The jubilance of the mourning I witnessed is most likely unfamiliar to Americans (the closest I have seen is in New Orleans, where funerals include parades). In America, mourning is most often subdued, tearful, out of what we would call a sense of respect. Death is rarely accompanied by, in this case, celebration. But what could be more respectful than celebrating the pride we feel for the deceased’s accomplishments, in a manner that feels authentic to us? All of the mourners except the very youngest–myself included–had seen this country and their lives changed completely, owing to the movement led by and embodied in this one man. In America, it’s hard to imagine change on such a drastic scale taking place in our lifetime.
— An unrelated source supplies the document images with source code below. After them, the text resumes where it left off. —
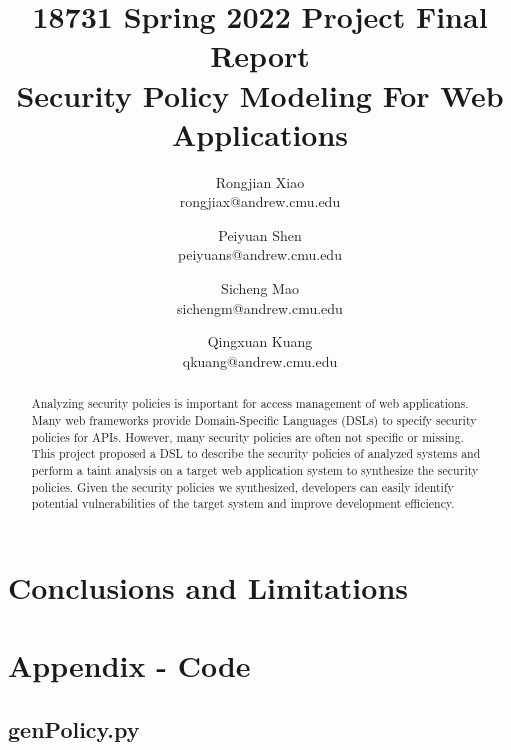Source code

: \documentclass[twocolumn,10pt]{article}
\begin{document}
\title{18731 Spring 2022 Project Final Report\\
  Security Policy Modeling For Web Applications}

\author{
  Rongjian Xiao \\ rongjiax@andrew.cmu.edu \and
  Peiyuan Shen \\ peiyuans@andrew.cmu.edu \and
  Sicheng Mao \\ sichengm@andrew.cmu.edu \and
  Qingxuan Kuang \\ qkuang@andrew.cmu.edu
}

\maketitle

\begin{abstract}

  Analyzing security policies is important for access management of web
  applications.
  Many web frameworks provide Domain-Specific Languages (DSLs) to specify
  security policies for APIs.
  However, many security policies are often not specific or missing.
  This project proposed a DSL to describe the security policies of analyzed
  systems and perform a taint analysis on a target web application system to
  synthesize the security policies.
  Given the security policies we synthesized, developers can easily identify
  potential vulnerabilities of the target system and improve development
  efficiency.

\end{abstract}






\section{Conclusions and Limitations}%

 {
  \footnotesize
  \raggedright
  
  
 }

\newpage
\onecolumn
\section{Appendix - Code}

\lstset{style=mystyle}
\subsection*{\centering \large genPolicy.py}

\end{document}
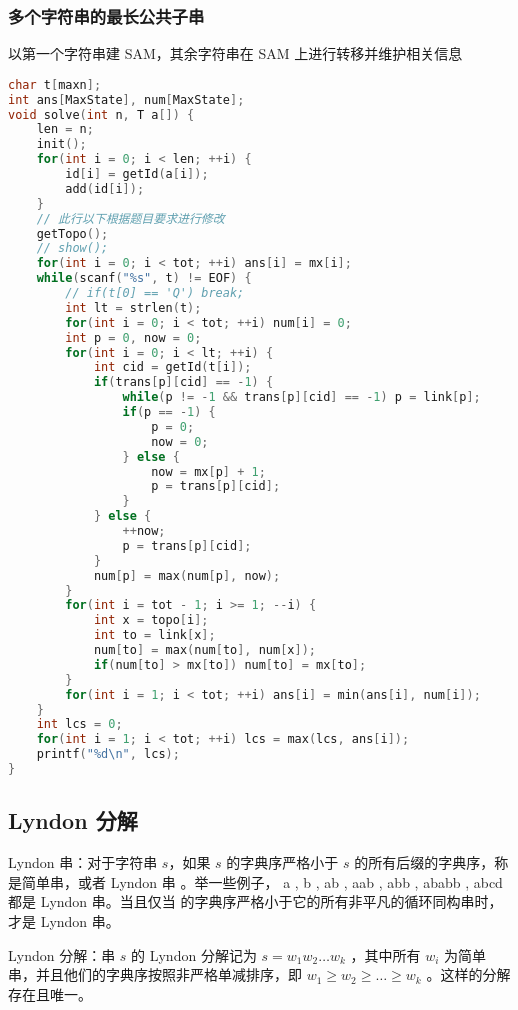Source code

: \subsubsection{多个字符串的最长公共子串}

以第一个字符串建 SAM，其余字符串在 SAM 上进行转移并维护相关信息

\begin{lstlisting}[language=C++]
char t[maxn];
int ans[MaxState], num[MaxState];
void solve(int n, T a[]) {
    len = n;
    init();
    for(int i = 0; i < len; ++i) {
        id[i] = getId(a[i]);
        add(id[i]);
    }
    // 此行以下根据题目要求进行修改
    getTopo();
    // show();
    for(int i = 0; i < tot; ++i) ans[i] = mx[i];
    while(scanf("%s", t) != EOF) {
        // if(t[0] == 'Q') break;
        int lt = strlen(t);
        for(int i = 0; i < tot; ++i) num[i] = 0;
        int p = 0, now = 0;
        for(int i = 0; i < lt; ++i) {
            int cid = getId(t[i]);
            if(trans[p][cid] == -1) {
                while(p != -1 && trans[p][cid] == -1) p = link[p];
                if(p == -1) {
                    p = 0;
                    now = 0;
                } else {
                    now = mx[p] + 1;
                    p = trans[p][cid];
                }
            } else {
                ++now;
                p = trans[p][cid];
            }
            num[p] = max(num[p], now);
        }
        for(int i = tot - 1; i >= 1; --i) {
            int x = topo[i];
            int to = link[x];
            num[to] = max(num[to], num[x]);
            if(num[to] > mx[to]) num[to] = mx[to];
        }
        for(int i = 1; i < tot; ++i) ans[i] = min(ans[i], num[i]);
    }
    int lcs = 0;
    for(int i = 1; i < tot; ++i) lcs = max(lcs, ans[i]);
    printf("%d\n", lcs);
}    
\end{lstlisting}

\subsection{Lyndon 分解}

Lyndon 串：对于字符串 $s$，如果 $s$ 的字典序严格小于 $s$ 的所有后缀的字典序，称  是简单串，或者 Lyndon 串 。举一些例子， a , b , ab , aab , abb , ababb , abcd 都是 Lyndon 串。当且仅当  的字典序严格小于它的所有非平凡的循环同构串时，  才是 Lyndon 串。

Lyndon 分解：串 $s$ 的 Lyndon 分解记为 $s = w_1 w_2 \dots w_k$ ，其中所有 $w_i$ 为简单串，并且他们的字典序按照非严格单减排序，即 $w_1 \ge w_2 \ge \dots \ge w_k$ 。这样的分解存在且唯一。

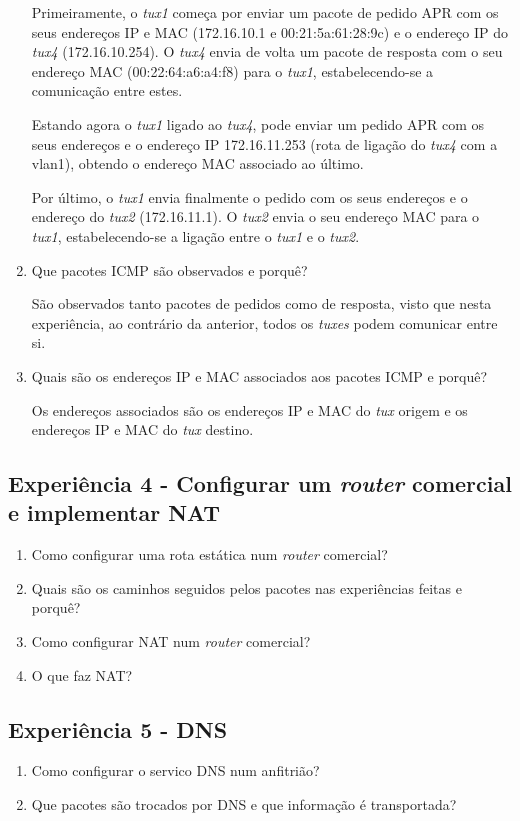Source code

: \documentclass{article}
\begin{document}
\begin{enumerate}
Primeiramente, o \textit{tux1} começa por enviar um pacote de pedido APR com os seus endereços IP e MAC (172.16.10.1 e 00:21:5a:61:28:9c) e o endereço IP do \textit{tux4} (172.16.10.254). O \textit{tux4} envia de volta um pacote de resposta com o seu endereço MAC (00:22:64:a6:a4:f8) para o \textit{tux1}, estabelecendo-se a comunicação entre estes.

Estando agora o \textit{tux1} ligado ao \textit{tux4}, pode enviar um pedido APR com os seus endereços e o endereço IP  172.16.11.253 (rota de ligação do \textit{tux4} com a vlan1), obtendo o endereço MAC associado ao último.

Por último, o \textit{tux1} envia finalmente o pedido com os seus endereços e o endereço do \textit{tux2} (172.16.11.1). O \textit{tux2} envia o seu endereço MAC para o \textit{tux1}, estabelecendo-se a ligação entre o \textit{tux1} e o \textit{tux2}.


\item Que pacotes ICMP são observados e porquê?

São observados tanto pacotes de pedidos como de resposta, visto que nesta experiência, ao contrário da anterior, todos os \textit{tuxes} podem comunicar entre si.

\item Quais são os endereços IP e MAC associados aos pacotes ICMP e porquê?

Os endereços associados são os endereços IP e MAC do \textit{tux} origem e os endereços IP e MAC do \textit{tux} destino.
\end{enumerate}
\subsection{Experiência 4 - Configurar um \textit{router} comercial e implementar NAT}
\begin{enumerate}
\item Como configurar uma rota estática num \textit{router} comercial?

\item Quais são os caminhos seguidos pelos pacotes nas experiências feitas e porquê?

\item Como configurar NAT num \textit{router} comercial?

\item O que faz NAT?
\end{enumerate}
\subsection{Experiência 5 - DNS}
\begin{enumerate}
\item Como configurar o servico DNS num anfitrião?

\item Que pacotes são trocados por DNS e que informação é transportada?
\end{enumerate}
\end{document}
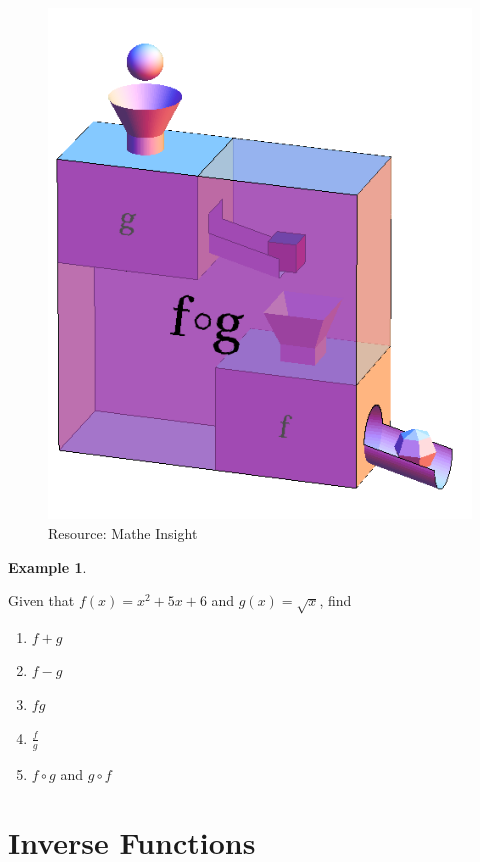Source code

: \documentclass[
]{book}
\providecommand{\tightlist}{%
  \setlength{\itemsep}{0pt}\setlength{\parskip}{0pt}}
\theoremstyle{definition}
\theoremstyle{definition}
\newtheorem{example}{Example}[chapter]
\theoremstyle{definition}
\theoremstyle{definition}
\theoremstyle{remark}
\begin{document}
\begin{figure}
\centering
\includegraphics{fig/fig12.png}
\caption{Resource: Mathe Insight}
\end{figure}

\begin{example}
\protect\hypertarget{exm:unnamed-chunk-6}{}\label{exm:unnamed-chunk-6}

Given that \(f(x) = x^2 + 5x + 6\) and \(g(x) = \sqrt{x}\), find

\begin{enumerate}
\def\labelenumi{\roman{enumi}.}
\tightlist
\item
  \(f + g\)
\item
  \(f - g\)
\item
  \(fg\)
\item
  \(\frac{f}{g}\)
\item
  \(f \circ g\) and \(g \circ f\)
\end{enumerate}

\end{example}

\section{Inverse Functions}\label{inverse-functions}
\end{document}
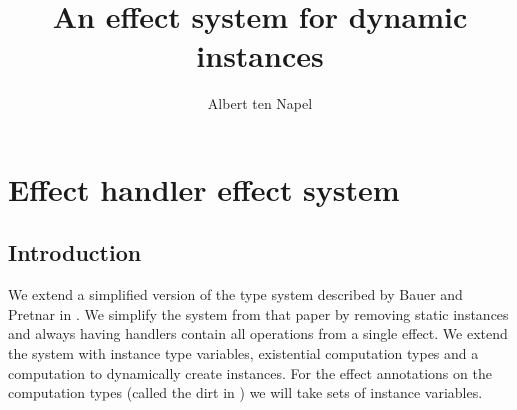 \documentclass[12pt]{article}
\title{An effect system for dynamic instances}
\author{Albert ten Napel}
\date{}
\begin{document}
\maketitle

\section{Effect handler effect system}

\subsection{Introduction}
We extend a simplified version of the type system described by Bauer and Pretnar in \cite{effectsystem}.
We simplify the system from that paper by removing static instances and always having handlers contain all operations from a single effect.
We extend the system with instance type variables,  existential computation types and a computation to dynamically create instances.
For the effect annotations on the computation types (called the dirt in \cite{effectsystem}) we will take sets of instance variables. 

\newpage
\end{document}
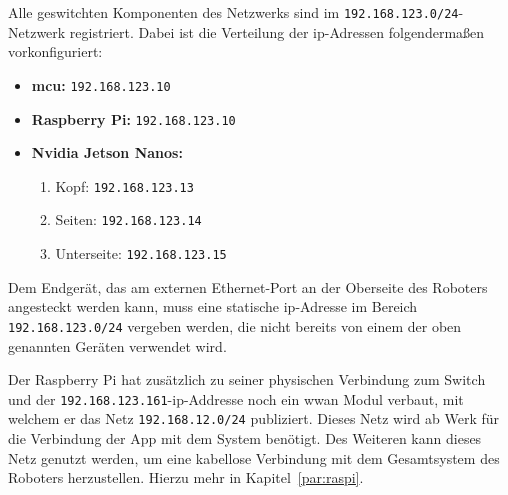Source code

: Alle geswitchten Komponenten des Netzwerks sind im \texttt{192.168.123.0/24}-Netzwerk registriert.
Dabei ist die Verteilung der \gls{ip}-Adressen folgendermaßen vorkonfiguriert:
\begin{itemize}
    \item \textbf{\gls{mcu}:} \texttt{192.168.123.10}
    \item \textbf{Raspberry Pi:} \texttt{192.168.123.10}
    \item \textbf{Nvidia Jetson Nanos:}
    \begin{enumerate}
        \item Kopf: \texttt{192.168.123.13}
        \item Seiten: \texttt{192.168.123.14}
        \item Unterseite: \texttt{192.168.123.15}
    \end{enumerate}
\end{itemize}
Dem Endgerät, das am externen Ethernet-Port an der Oberseite des Roboters angesteckt werden kann,
muss eine statische \gls{ip}-Adresse im Bereich \texttt{192.168.123.0/24} vergeben werden, die nicht bereits von einem der oben genannten
Geräten verwendet wird.

Der Raspberry Pi hat zusätzlich zu seiner physischen Verbindung zum Switch und der \texttt{192.168.123.161}-\gls{ip}-Addresse
noch ein \gls{wwan} Modul verbaut, mit welchem er das Netz \texttt{192.168.12.0/24} publiziert.
Dieses Netz wird ab Werk für die Verbindung der App mit dem System benötigt.
Des Weiteren kann dieses Netz genutzt werden, um eine kabellose Verbindung mit dem Gesamtsystem
des Roboters herzustellen.
Hierzu mehr in Kapitel~\ref{par:raspi}.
Mandela had lived a long life, much past many of his contemporaries who died in the struggle or from natural causes. I knew that because I had it to weigh against that of my own mother, who herself outlived many of her friends. My family was still struggling to comprehend me getting off a plane and her not following shortly behind. And so I found myself mourning two people, very differently. One was distant and peaceful, while the other still stung of unfairness.

Through the sense of anxiety over the country’s direction, the discomfort with the current administration, I felt a clear sense of pride and joyfulness—for Mandela’s accomplishments, for the country’s triumphs over minority rule, and for the fact that, out of all the countries in the world, Mandela represented this one.